I have found it helpful to remind myself what the philosophers and mystics of so many spiritual traditions teach: None of us is here by accident. While we might feel lost, or drowning in the daily barrage of breaking news alerts, or helpless to affect change, the Perennial Wisdom tells us: No, our souls intentionally chose to come here at this time.

Moreover, each of us has some unique contribution to make that can help tip the balance toward more love, light, and life on our planet.

I love the paradoxical wisdom of my own ancestral tradition. In the ancient Jewish teachings, we learn that all beginnings emerge from chaos and darkness.

For example, the Jewish New Year begins in the dark of the autumn new moon, just as the light of the northern hemisphere has begun to wane. Creation itself, the biblical myths tell us, comes out of utter chaos and void. And even the mystical origin stories in the Judaic tradition teach us that a colossal cosmic event (not unlike the Big Bang) birthed our world, which is inherently dark and broken.

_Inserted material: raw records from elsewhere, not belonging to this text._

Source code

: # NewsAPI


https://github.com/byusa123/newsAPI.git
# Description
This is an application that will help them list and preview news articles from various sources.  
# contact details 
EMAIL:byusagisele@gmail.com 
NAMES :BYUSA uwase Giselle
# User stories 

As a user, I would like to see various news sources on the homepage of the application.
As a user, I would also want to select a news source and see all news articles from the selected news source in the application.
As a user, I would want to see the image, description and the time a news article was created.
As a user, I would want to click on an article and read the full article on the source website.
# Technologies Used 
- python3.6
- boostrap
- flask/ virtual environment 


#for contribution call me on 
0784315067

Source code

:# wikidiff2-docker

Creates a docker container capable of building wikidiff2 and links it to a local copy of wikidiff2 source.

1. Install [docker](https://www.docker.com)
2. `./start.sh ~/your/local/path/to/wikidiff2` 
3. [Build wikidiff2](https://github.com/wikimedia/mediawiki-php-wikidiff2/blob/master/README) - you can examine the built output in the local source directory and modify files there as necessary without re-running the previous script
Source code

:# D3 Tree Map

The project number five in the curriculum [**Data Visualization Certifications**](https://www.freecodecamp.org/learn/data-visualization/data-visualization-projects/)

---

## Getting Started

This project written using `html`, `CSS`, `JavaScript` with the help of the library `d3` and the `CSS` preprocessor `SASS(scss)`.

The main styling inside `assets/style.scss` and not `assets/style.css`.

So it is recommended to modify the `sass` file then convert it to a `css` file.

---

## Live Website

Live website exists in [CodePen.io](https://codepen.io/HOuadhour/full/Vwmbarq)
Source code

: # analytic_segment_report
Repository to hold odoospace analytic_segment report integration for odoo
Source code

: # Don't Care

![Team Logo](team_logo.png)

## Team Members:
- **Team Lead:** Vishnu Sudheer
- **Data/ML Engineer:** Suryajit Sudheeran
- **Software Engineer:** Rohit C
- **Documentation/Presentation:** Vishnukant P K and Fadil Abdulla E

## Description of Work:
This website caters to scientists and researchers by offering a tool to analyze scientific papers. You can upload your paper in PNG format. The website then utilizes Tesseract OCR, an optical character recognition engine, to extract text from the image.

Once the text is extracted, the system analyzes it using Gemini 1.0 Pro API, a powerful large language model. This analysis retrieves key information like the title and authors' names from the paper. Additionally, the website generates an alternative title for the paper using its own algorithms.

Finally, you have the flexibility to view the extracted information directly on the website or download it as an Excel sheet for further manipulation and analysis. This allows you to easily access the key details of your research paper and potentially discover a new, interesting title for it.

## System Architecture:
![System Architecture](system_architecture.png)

You might be asking: But why are we here in a benighted world so full of loss and breakage? Especially when our natural inclination is to turn to the light and the warmth of sunshine, to illuminating feelings like love and friendship! Why do our spiritual practices give us glimmers of bliss, experiences of ancestral love, the inherent unity of creation? How are we to make sense of a world that is turning increasingly disconnected, polarized, and bleak?

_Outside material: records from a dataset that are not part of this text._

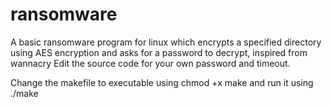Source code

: # ransomware
A basic ransomware program for linux which encrypts a specified directory using AES encryption and asks for a password to decrypt, inspired from wannacry
Edit the source code for your own password and timeout.

Change the makefile to executable using chmod +x make and run it using ./make

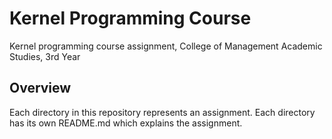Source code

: # Kernel Programming Course

Kernel programming course assignment, College of Management Academic Studies, 3rd Year

## Overview

Each directory in this repository represents an assignment. Each directory has its own README.md which explains the assignment.
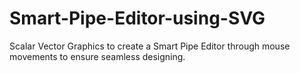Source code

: # Smart-Pipe-Editor-using-SVG
Scalar Vector Graphics to create a Smart Pipe Editor through mouse movements to ensure seamless designing.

In the Kabbalistic myth I mentioned above, our world is described as a place full of broken vessels. But paradoxically, it is through the very breakage in this world — “the crack in everything” that poet Leonard Cohen sings about — that the light gets in and can shine through into our world.

Imagine broken clay pots everywhere, and a place full of sharp shards. Or closer to our current reality, visualize a town where a bomb has fallen, now full of fallen walls and rubble. The Kabbalistic myth tells us that our soul work is to look behind the broken outer layers — the shattering traumatic events of our lives, our family’s history, our terrifying world. It says: Don’t be afraid or deterred! Behind every broken fragment, there are hidden sparks of light waiting to be found and liberated.

The 13th-century mystical text called The Book of Splendor, The Zohar, reminds us: “There is no light that can exist without darkness, and no darkness without light (Zohar I 31b-32a).” The dark parts of life cannot be skipped or bypassed.

These are the hard initiatory edges of growth that we must visit on our human journey if we are to grow. These places are scary because the ego is not in control, but they are the places of possibility within ourselves, hiding some new, still unseen beginning from our eyes. If we don’t run from them, but allow ourselves to feel our fear, our angst, our total loss of understanding, they will reveal themselves in due time and bring forth new light.

I remember being pregnant with my daughter some three decades ago. The impenetrable mystery, or as St. John of the Cross put it, “the cloud of unknowing” that hovered over those nine months felt insufferable. What felt like an alien force that had taken over my body — the loss of control, the need to trust what I did not know, and on and on — threatened my ego to an insane degree. How had women done this (and some even enjoying it) since time immemorial?

I use this common example as one of the deep internal processes we must go through as human beings when we encounter — and ultimately must surrender to — the unknown.

Our egos do not like it. In fact, we might feel like we are going to die.

The Jewish, Sufi, and Hindu mystics taught that sprinkled along the spiritual path are experiences of radical surrender. A kind of “mini-death,” if you will, when we are unable to see the path ahead but when we must hold faith.

These are the experiences that we must seize — a kind of practice ground, to trust that light is hidden and will re-emerge.

“Die before you die, so that when you die, you will not die,” Rabbi Jonah of Gerondi of the 13th century taught. If we can hold a tiny candle of faith at such times, and move forward, sparks of light will inevitably show up, glittering in the hard places.

The modern prophet Audre Lorde wrote about the ancient dark places within us as places of possibility.

These places of possibility within ourselves are dark because they are ancient and hidden; they have survived and grown strong through darkness. Within these deep places, each one of us holds an incredible reserve of creativity and power, of unexamined and unrecorded emotion and feeling (Lorde 1984, 36–37).

Our world needs spiritual warriors now, those who are willing to penetrate the darkness and clamor of our outer world, and liberate their creativity and power.

This work is both inner and outer, dark and scary yet — as the mystics all tell us — can yield a new chapter of wisdom for humanity and for our earth.